*** Provided records Section Begins ***
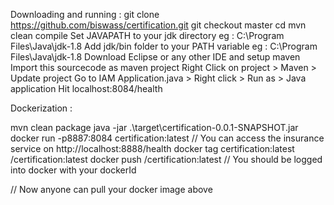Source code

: Downloading and running :
git clone https://github.com/biswass/certification.git
git checkout master
cd <to the directory>
mvn clean compile
Set JAVAPATH to your jdk directory eg : C:\Program Files\Java\jdk-1.8
Add jdk/bin folder to your PATH variable eg : C:\Program Files\Java\jdk-1.8
Download Eclipse or any other IDE and setup maven
Import this sourcecode as maven project
Right Click on project > Maven > Update project
Go to IAM Application.java > Right click > Run as > Java application
Hit localhost:8084/health

Dockerization :

mvn clean package 
java -jar .\target\certification-0.0.1-SNAPSHOT.jar
docker run -p8887:8084 certification:latest			// You can access the insurance service on http://localhost:8888/health
docker tag certification:latest <yourDockerId>/certification:latest
docker push <yourDockerId>/certification:latest		// You should be logged into docker with your dockerId <yourDockerId>

// Now anyone can pull your docker image above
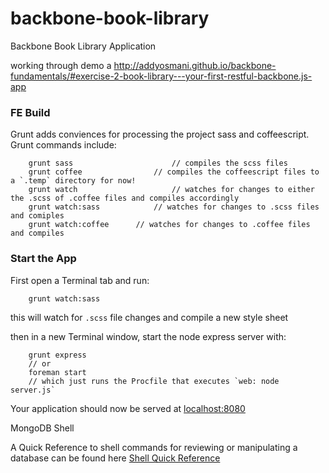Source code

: backbone-book-library
=============

Backbone Book Library Application

working through demo a http://addyosmani.github.io/backbone-fundamentals/#exercise-2-book-library---your-first-restful-backbone.js-app

### FE Build

Grunt adds conviences for processing the project sass and coffeescript. Grunt commands include:

		grunt sass 						// compiles the scss files
		grunt coffee  				// compiles the coffeescript files to a `.temp` directory for now!
		grunt watch						// watches for changes to either the .scss of .coffee files and compiles accordingly
		grunt watch:sass			// watches for changes to .scss files and comiples
		grunt watch:coffee		// watches for changes to .coffee files and compiles


### Start the App

First open a Terminal tab and run:

		grunt watch:sass

this will watch for `.scss` file changes and compile a new style sheet

then in a new Terminal window, start the node express server with:

		grunt express
		// or
		foreman start
		// which just runs the Procfile that executes `web: node server.js` 

Your application should now be served at [localhost:8080](http://localhost:8080)


MongoDB Shell

A Quick Reference to shell commands for reviewing or manipulating a database can be found here [Shell Quick Reference](http://docs.mongodb.org/manual/reference/mongo-shell/)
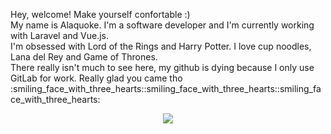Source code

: <div align='left'><p>Hey, welcome! Make yourself confortable :)<br/> My name is Alaquoke. I'm a software developer and I'm currently working with Laravel and Vue.js.<br> I'm obsessed with Lord of the Rings and Harry Potter. I love cup noodles, Lana del Rey and Game of Thrones.<br/>There really isn't much to see here, my github is dying because I only use GitLab for work. Really glad you came tho :smiling_face_with_three_hearts::smiling_face_with_three_hearts::smiling_face_with_three_hearts: </p>
    <div align="center">
    </div>
        <p align="center">
          <a href="https://skillicons.dev">
            <img src="https://skillicons.dev/icons?i=laravel,php,javascript,vue,java,nodejs,oracle,mysql,bootstrap,git,docker,notion" />
          </a>
        </p>
    </div>

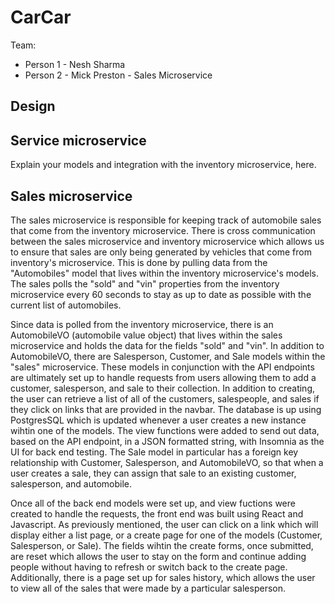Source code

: # CarCar

Team:

* Person 1 - Nesh Sharma
* Person 2 - Mick Preston - Sales Microservice

## Design

## Service microservice

Explain your models and integration with the inventory
microservice, here.

## Sales microservice

The sales microservice is responsible for keeping track of automobile sales that come from the inventory microservice. There is cross communication between the sales microservice and inventory microservice which allows us to ensure that sales are only being generated by vehicles that come from inventory's microservice. This is done by pulling data from the "Automobiles" model that lives within the inventory microservice's models. The sales polls the "sold" and "vin" properties from the inventory microservice every 60 seconds to stay as up to date as possible with the current list of automobiles.

Since data is polled from the inventory microservice, there is an AutomobileVO (automobile value object) that lives within the sales microservice and holds the data for the fields "sold" and "vin". In addition to AutomobileVO, there are Salesperson, Customer, and Sale models within the "sales" microservice. These models in conjunction with the API endpoints are ultimately set up to handle requests from users allowing them to add a customer, salesperson, and sale to their collection. In addition to creating, the user can retrieve a list of all of the customers, salespeople, and sales if they click on links that are provided in the navbar. The database is up using PostgresSQL which is updated whenever a user creates a new instance wihtin one of the models. The view functions were added to send out data, based on the API endpoint, in a JSON formatted string, with Insomnia as the UI for back end testing. The Sale model in particular has a foreign key relationship with Customer, Salesperson, and AutomobileVO, so that when a user creates a sale, they can assign that sale to an existing customer, salesperson, and automobile.

Once all of the back end models were set up, and view fuctions were created to handle the requests, the front end was built using React and Javascript. As previously mentioned, the user can click on a link which will display either a list page, or a create page for one of the models (Customer, Salesperson, or Sale). The fields wihtin the create forms, once submitted, are reset which allows the user to stay on the form and continue adding people without having to refresh or switch back to the create page. Additionally, there is a page set up for sales history, which allows the user to view all of the sales that were made by a particular salesperson.
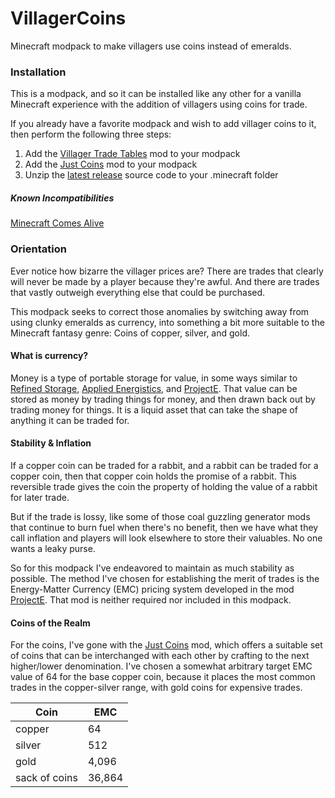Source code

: # VillagerCoins
Minecraft modpack to make villagers use coins instead of emeralds. 

### Installation 
This is a modpack, and so it can be installed like any other for a vanilla Minecraft experience with the addition of villagers using coins for trade.

If you already have a favorite modpack and wish to add villager coins to it, then perform the following three steps:
1. Add the [Villager Trade Tables](https://www.curseforge.com/minecraft/mc-mods/villager-trade-tables) mod to your modpack
2. Add the [Just Coins](https://www.curseforge.com/minecraft/mc-mods/just-coins) mod to your modpack
3. Unzip the [latest release](https://github.com/AngleWyrm10/VillagerCoins/releases) source code to your .minecraft folder

##### Known Incompatibilities
[Minecraft Comes Alive](https://github.com/AngleWyrm10/VillagerCoins/issues/1)


### Orientation
Ever notice how bizarre the villager prices are? There are trades that clearly will never be made by a player because they're awful. And there are trades that vastly outweigh everything else that could be purchased.

This modpack seeks to correct those anomalies by switching away from using clunky emeralds as currency, into something a bit more suitable to the Minecraft fantasy genre: Coins of copper, silver, and gold.

#### What is currency?
Money is a type of portable storage for value, in some ways similar to [Refined Storage](https://www.curseforge.com/minecraft/mc-mods/refined-storage), [Applied Energistics](https://www.curseforge.com/minecraft/mc-mods/applied-energistics-2), and [ProjectE](https://www.curseforge.com/minecraft/mc-mods/projecte). That value can be stored as money by trading things for money, and then drawn back out by trading money for things. It is a liquid asset that can take the shape of anything it can be traded for.

#### Stability & Inflation
If a copper coin can be traded for a rabbit, and a rabbit can be traded for a copper coin, then that copper coin holds the promise of a rabbit. This reversible trade gives the coin the property of holding the value of a rabbit for later trade.

But if the trade is lossy, like some of those coal guzzling generator mods that continue to burn fuel when there's no benefit, then we have what they call inflation and players will look elsewhere to store their valuables.  No one wants a leaky purse.

So for this modpack I've endeavored to maintain as much stability as possible. The method I've chosen for establishing the merit of trades is the Energy-Matter Currency (EMC) pricing system developed in the mod [ProjectE](https://www.curseforge.com/minecraft/mc-mods/projecte). That mod is neither required nor included in this modpack.

#### Coins of the Realm
For the coins, I've gone with the [Just Coins](https://www.curseforge.com/minecraft/mc-mods/just-coins) mod, which offers a suitable set of coins that can be interchanged with each other by crafting to the next higher/lower denomination. I've chosen a somewhat arbitrary target EMC value of 64 for the base copper coin, because it places the most common trades in the copper-silver range, with gold coins for expensive trades.


| Coin | EMC |
|------|-----|
| copper | 64 |
| silver | 512 |
| gold | 4,096 |
| sack of coins | 36,864| 
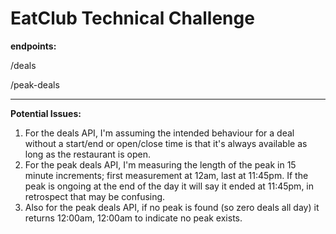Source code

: # EatClub Technical Challenge

**endpoints:**

/deals

/peak-deals

***

**Potential Issues:**
1. For the deals API, I'm assuming the intended behaviour for a deal without a start/end or open/close time is that it's always available as long as the restaurant is open.
2. For the peak deals API, I'm measuring the length of the peak in 15 minute increments; first measurement at 12am, last at 11:45pm. If the peak is ongoing at the end of the day it will say it ended at 11:45pm, in retrospect that may be confusing.
3. Also for the peak deals API, if no peak is found (so zero deals all day) it returns 12:00am, 12:00am to indicate no peak exists.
*** Provided records Section Ends ***
▶ Work required: Keep every word of the lines above unchanged in the copy, and omit the pictures.

▶ Solved problem:
Source code

: Downloading and running :
git clone https://github.com/biswass/certification.git
git checkout master
cd <to the directory>
mvn clean compile
Set JAVAPATH to your jdk directory eg : C:\Program Files\Java\jdk-1.8
Add jdk/bin folder to your PATH variable eg : C:\Program Files\Java\jdk-1.8
Download Eclipse or any other IDE and setup maven
Import this sourcecode as maven project
Right Click on project > Maven > Update project
Go to IAM Application.java > Right click > Run as > Java application
Hit localhost:8084/health

Dockerization :

mvn clean package 
java -jar .\target\certification-0.0.1-SNAPSHOT.jar
docker run -p8887:8084 certification:latest			// You can access the insurance service on http://localhost:8888/health
docker tag certification:latest <yourDockerId>/certification:latest
docker push <yourDockerId>/certification:latest		// You should be logged into docker with your dockerId <yourDockerId>

// Now anyone can pull your docker image above
Source code

: backbone-book-library
=============

Backbone Book Library Application

working through demo a http://addyosmani.github.io/backbone-fundamentals/#exercise-2-book-library---your-first-restful-backbone.js-app

### FE Build

Grunt adds conviences for processing the project sass and coffeescript. Grunt commands include:

		grunt sass 						// compiles the scss files
		grunt coffee  				// compiles the coffeescript files to a `.temp` directory for now!
		grunt watch						// watches for changes to either the .scss of .coffee files and compiles accordingly
		grunt watch:sass			// watches for changes to .scss files and comiples
		grunt watch:coffee		// watches for changes to .coffee files and compiles


### Start the App

First open a Terminal tab and run:

		grunt watch:sass

this will watch for `.scss` file changes and compile a new style sheet

then in a new Terminal window, start the node express server with:

		grunt express
		// or
		foreman start
		// which just runs the Procfile that executes `web: node server.js` 

Your application should now be served at [localhost:8080](http://localhost:8080)


MongoDB Shell

A Quick Reference to shell commands for reviewing or manipulating a database can be found here [Shell Quick Reference](http://docs.mongodb.org/manual/reference/mongo-shell/)
Source code

: <div align='left'><p>Hey, welcome! Make yourself confortable :)<br/> My name is Alaquoke. I'm a software developer and I'm currently working with Laravel and Vue.js.<br> I'm obsessed with Lord of the Rings and Harry Potter. I love cup noodles, Lana del Rey and Game of Thrones.<br/>There really isn't much to see here, my github is dying because I only use GitLab for work. Really glad you came tho :smiling_face_with_three_hearts::smiling_face_with_three_hearts::smiling_face_with_three_hearts: </p>
    <div align="center">
    </div>
        <p align="center">
          <a href="https://skillicons.dev">
            <img src="https://skillicons.dev/icons?i=laravel,php,javascript,vue,java,nodejs,oracle,mysql,bootstrap,git,docker,notion" />
          </a>
        </p>
    </div>

Source code

: # CarCar

Team:

* Person 1 - Nesh Sharma
* Person 2 - Mick Preston - Sales Microservice

## Design

## Service microservice

Explain your models and integration with the inventory
microservice, here.

## Sales microservice

The sales microservice is responsible for keeping track of automobile sales that come from the inventory microservice. There is cross communication between the sales microservice and inventory microservice which allows us to ensure that sales are only being generated by vehicles that come from inventory's microservice. This is done by pulling data from the "Automobiles" model that lives within the inventory microservice's models. The sales polls the "sold" and "vin" properties from the inventory microservice every 60 seconds to stay as up to date as possible with the current list of automobiles.

Since data is polled from the inventory microservice, there is an AutomobileVO (automobile value object) that lives within the sales microservice and holds the data for the fields "sold" and "vin". In addition to AutomobileVO, there are Salesperson, Customer, and Sale models within the "sales" microservice. These models in conjunction with the API endpoints are ultimately set up to handle requests from users allowing them to add a customer, salesperson, and sale to their collection. In addition to creating, the user can retrieve a list of all of the customers, salespeople, and sales if they click on links that are provided in the navbar. The database is up using PostgresSQL which is updated whenever a user creates a new instance wihtin one of the models. The view functions were added to send out data, based on the API endpoint, in a JSON formatted string, with Insomnia as the UI for back end testing. The Sale model in particular has a foreign key relationship with Customer, Salesperson, and AutomobileVO, so that when a user creates a sale, they can assign that sale to an existing customer, salesperson, and automobile.

Once all of the back end models were set up, and view fuctions were created to handle the requests, the front end was built using React and Javascript. As previously mentioned, the user can click on a link which will display either a list page, or a create page for one of the models (Customer, Salesperson, or Sale). The fields wihtin the create forms, once submitted, are reset which allows the user to stay on the form and continue adding people without having to refresh or switch back to the create page. Additionally, there is a page set up for sales history, which allows the user to view all of the sales that were made by a particular salesperson.
Source code

: # VillagerCoins
Minecraft modpack to make villagers use coins instead of emeralds. 

### Installation 
This is a modpack, and so it can be installed like any other for a vanilla Minecraft experience with the addition of villagers using coins for trade.

If you already have a favorite modpack and wish to add villager coins to it, then perform the following three steps:
1. Add the [Villager Trade Tables](https://www.curseforge.com/minecraft/mc-mods/villager-trade-tables) mod to your modpack
2. Add the [Just Coins](https://www.curseforge.com/minecraft/mc-mods/just-coins) mod to your modpack
3. Unzip the [latest release](https://github.com/AngleWyrm10/VillagerCoins/releases) source code to your .minecraft folder

##### Known Incompatibilities
[Minecraft Comes Alive](https://github.com/AngleWyrm10/VillagerCoins/issues/1)


### Orientation
Ever notice how bizarre the villager prices are? There are trades that clearly will never be made by a player because they're awful. And there are trades that vastly outweigh everything else that could be purchased.

This modpack seeks to correct those anomalies by switching away from using clunky emeralds as currency, into something a bit more suitable to the Minecraft fantasy genre: Coins of copper, silver, and gold.

#### What is currency?
Money is a type of portable storage for value, in some ways similar to [Refined Storage](https://www.curseforge.com/minecraft/mc-mods/refined-storage), [Applied Energistics](https://www.curseforge.com/minecraft/mc-mods/applied-energistics-2), and [ProjectE](https://www.curseforge.com/minecraft/mc-mods/projecte). That value can be stored as money by trading things for money, and then drawn back out by trading money for things. It is a liquid asset that can take the shape of anything it can be traded for.

#### Stability & Inflation
If a copper coin can be traded for a rabbit, and a rabbit can be traded for a copper coin, then that copper coin holds the promise of a rabbit. This reversible trade gives the coin the property of holding the value of a rabbit for later trade.

But if the trade is lossy, like some of those coal guzzling generator mods that continue to burn fuel when there's no benefit, then we have what they call inflation and players will look elsewhere to store their valuables.  No one wants a leaky purse.

So for this modpack I've endeavored to maintain as much stability as possible. The method I've chosen for establishing the merit of trades is the Energy-Matter Currency (EMC) pricing system developed in the mod [ProjectE](https://www.curseforge.com/minecraft/mc-mods/projecte). That mod is neither required nor included in this modpack.

#### Coins of the Realm
For the coins, I've gone with the [Just Coins](https://www.curseforge.com/minecraft/mc-mods/just-coins) mod, which offers a suitable set of coins that can be interchanged with each other by crafting to the next higher/lower denomination. I've chosen a somewhat arbitrary target EMC value of 64 for the base copper coin, because it places the most common trades in the copper-silver range, with gold coins for expensive trades.


| Coin | EMC |
|------|-----|
| copper | 64 |
| silver | 512 |
| gold | 4,096 |
| sack of coins | 36,864| 
Source code

: # EatClub Technical Challenge

**endpoints:**

/deals

/peak-deals

***

**Potential Issues:**
1. For the deals API, I'm assuming the intended behaviour for a deal without a start/end or open/close time is that it's always available as long as the restaurant is open.
2. For the peak deals API, I'm measuring the length of the peak in 15 minute increments; first measurement at 12am, last at 11:45pm. If the peak is ongoing at the end of the day it will say it ended at 11:45pm, in retrospect that may be confusing.
3. Also for the peak deals API, if no peak is found (so zero deals all day) it returns 12:00am, 12:00am to indicate no peak exists.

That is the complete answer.